- [Assignment]:
An exact copy of the entries is required, with every image omitted.

- [Working data]:

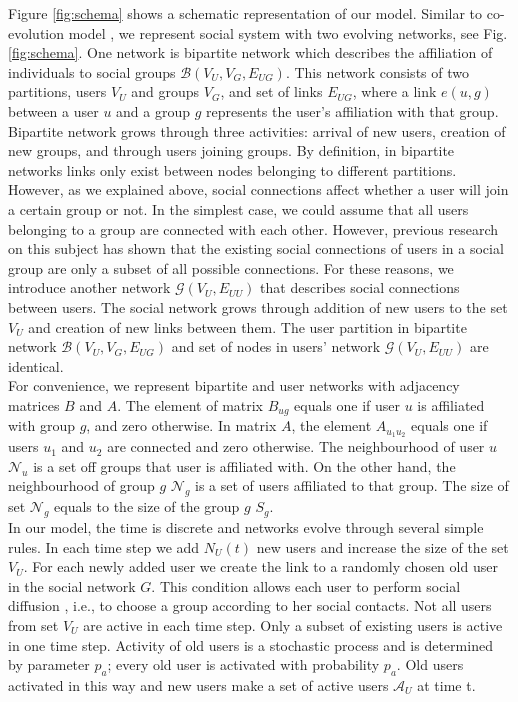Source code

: Figure \ref{fig:schema} shows a schematic representation of our model. Similar to co-evolution model \cite{zheleva2009co}, we represent social system with two evolving networks, see Fig. \ref{fig:schema}. One network is bipartite network which describes the affiliation of individuals to social groups $\mathcal{B}(V_{U}, V_{G}, E_{UG})$. This network consists of two partitions, users $V_{U}$ and groups $V_{G}$, and set of links $E_{UG}$, where a link $e(u,g)$ between a user $u$ and a group $g$ represents the user's affiliation with that group. Bipartite network grows through three activities: arrival of new users, creation of new groups, and through users joining groups. By definition, in bipartite networks links only exist between nodes belonging to different partitions. However, as we explained above, social connections affect whether a user will join a certain group or not. In the simplest case, we could assume that all users belonging to a group are connected with each other. However, previous research on this subject \cite{ smiljanic2017associative, backstrom2006group, zheleva2009co} has shown that the existing social connections of users in a social group are only a subset of all possible connections. For these reasons, we introduce another network $\mathcal{G}(V_{U},E_{UU})$ that describes social connections between users. The social network grows through addition of new users to the set $V_{U}$ and creation of new links between them. The user partition in bipartite network $\mathcal{B}(V_{U}, V_{G}, E_{UG})$ and set of nodes in users' network $\mathcal{G}(V_{U}, E_{UU})$ are identical.\\

For convenience, we represent bipartite and user networks with adjacency matrices $B$ and $A$. The element of matrix $B_{ug}$ equals one if user $u$ is affiliated with group $g$, and zero otherwise. In matrix $A$, the element $A_{u_{1}u_{2}}$ equals one if users $u_{1}$ and $u_{2}$ are connected and zero otherwise. The neighbourhood of user $u$ $\mathcal{N}_{u}$ is a set off groups that user is affiliated with. On the other hand, the neighbourhood of group $g$ $\mathcal{N}_{g}$ is a set of users affiliated to that group. The size of set $\mathcal{N}_g$ equals to the size of the group $g$ $S_{g}$.\\

In our model, the time is discrete and networks evolve through several simple rules. In each time step we add $N_{U}(t)$ new users and increase the size of the set $V_{U}$. For each newly added user we create the link to a randomly chosen old user in the social network $G$. This condition allows each user to perform social diffusion \cite{kairam2012life}, i.e., to choose a group according to her social contacts. 
Not all users from set $V_{U}$ are active in each time step. Only a subset of existing users is active in one time step. Activity of old users is a stochastic process and is determined by parameter $p_{a}$; every old user is activated with probability $p_{a}$. Old users activated in this way and new users make a set of active users $\mathcal{A}_{U}$ at time t.\\ 

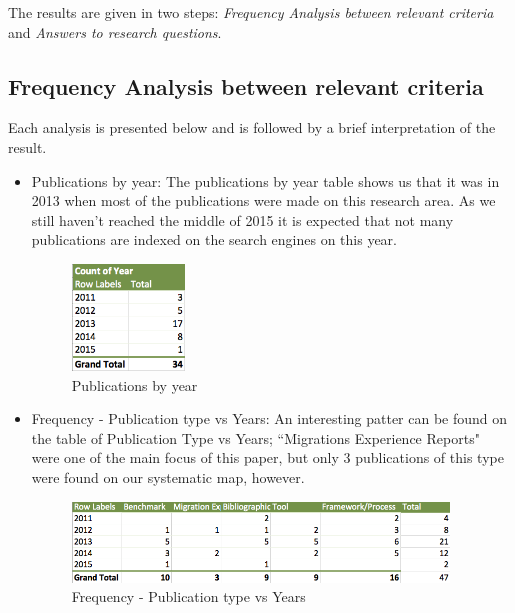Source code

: \documentclass{article}
\begin{document}
The results are given in two steps: \textit{Frequency Analysis between relevant criteria} and \textit{Answers to research questions}. 

\subsection{Frequency Analysis between relevant criteria}
\label{frequencyAnalysis}

Each analysis is presented below and is followed by a brief interpretation of the result. 



\begin{itemize}
\item{Publications by year: }
The publications by year table shows us that it was in 2013 when most of the publications were made on this research area. As we still haven't reached  the middle of 2015 it is expected that not many publications are indexed on the search engines on this year.
\begin{figure}[htb!]
\centering
\includegraphics[width=30mm]{graph2.png}
\caption{Publications by year}
\end{figure}



\item {Frequency - Publication type vs Years: }
An interesting patter can be found on the table of Publication Type vs Years; ``Migrations Experience Reports" were one of the main focus of this paper, but only 3 publications of this type were found on our systematic map, however. 

\begin{figure}[htb!]
\centering
\includegraphics[width=100mm]{graph1.png}
\caption{Frequency - Publication type vs Years}
\end{figure}



\end{itemize}
\end{document}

- [Written response]:
Source code

: Figure \ref{fig:schema} shows a schematic representation of our model. Similar to co-evolution model \cite{zheleva2009co}, we represent social system with two evolving networks, see Fig. \ref{fig:schema}. One network is bipartite network which describes the affiliation of individuals to social groups $\mathcal{B}(V_{U}, V_{G}, E_{UG})$. This network consists of two partitions, users $V_{U}$ and groups $V_{G}$, and set of links $E_{UG}$, where a link $e(u,g)$ between a user $u$ and a group $g$ represents the user's affiliation with that group. Bipartite network grows through three activities: arrival of new users, creation of new groups, and through users joining groups. By definition, in bipartite networks links only exist between nodes belonging to different partitions. However, as we explained above, social connections affect whether a user will join a certain group or not. In the simplest case, we could assume that all users belonging to a group are connected with each other. However, previous research on this subject \cite{ smiljanic2017associative, backstrom2006group, zheleva2009co} has shown that the existing social connections of users in a social group are only a subset of all possible connections. For these reasons, we introduce another network $\mathcal{G}(V_{U},E_{UU})$ that describes social connections between users. The social network grows through addition of new users to the set $V_{U}$ and creation of new links between them. The user partition in bipartite network $\mathcal{B}(V_{U}, V_{G}, E_{UG})$ and set of nodes in users' network $\mathcal{G}(V_{U}, E_{UU})$ are identical.\\

For convenience, we represent bipartite and user networks with adjacency matrices $B$ and $A$. The element of matrix $B_{ug}$ equals one if user $u$ is affiliated with group $g$, and zero otherwise. In matrix $A$, the element $A_{u_{1}u_{2}}$ equals one if users $u_{1}$ and $u_{2}$ are connected and zero otherwise. The neighbourhood of user $u$ $\mathcal{N}_{u}$ is a set off groups that user is affiliated with. On the other hand, the neighbourhood of group $g$ $\mathcal{N}_{g}$ is a set of users affiliated to that group. The size of set $\mathcal{N}_g$ equals to the size of the group $g$ $S_{g}$.\\

In our model, the time is discrete and networks evolve through several simple rules. In each time step we add $N_{U}(t)$ new users and increase the size of the set $V_{U}$. For each newly added user we create the link to a randomly chosen old user in the social network $G$. This condition allows each user to perform social diffusion \cite{kairam2012life}, i.e., to choose a group according to her social contacts. 
Not all users from set $V_{U}$ are active in each time step. Only a subset of existing users is active in one time step. Activity of old users is a stochastic process and is determined by parameter $p_{a}$; every old user is activated with probability $p_{a}$. Old users activated in this way and new users make a set of active users $\mathcal{A}_{U}$ at time t.\\ 

Source code

: \documentclass{article}
\begin{document}
The results are given in two steps: \textit{Frequency Analysis between relevant criteria} and \textit{Answers to research questions}. 

\subsection{Frequency Analysis between relevant criteria}
\label{frequencyAnalysis}

Each analysis is presented below and is followed by a brief interpretation of the result. 



\begin{itemize}
\item{Publications by year: }
The publications by year table shows us that it was in 2013 when most of the publications were made on this research area. As we still haven't reached  the middle of 2015 it is expected that not many publications are indexed on the search engines on this year.
\begin{figure}[htb!]
\centering
\includegraphics[width=30mm]{graph2.png}
\caption{Publications by year}
\end{figure}



\item {Frequency - Publication type vs Years: }
An interesting patter can be found on the table of Publication Type vs Years; ``Migrations Experience Reports" were one of the main focus of this paper, but only 3 publications of this type were found on our systematic map, however. 

\begin{figure}[htb!]
\centering
\includegraphics[width=100mm]{graph1.png}
\caption{Frequency - Publication type vs Years}
\end{figure}



\end{itemize}
\end{document}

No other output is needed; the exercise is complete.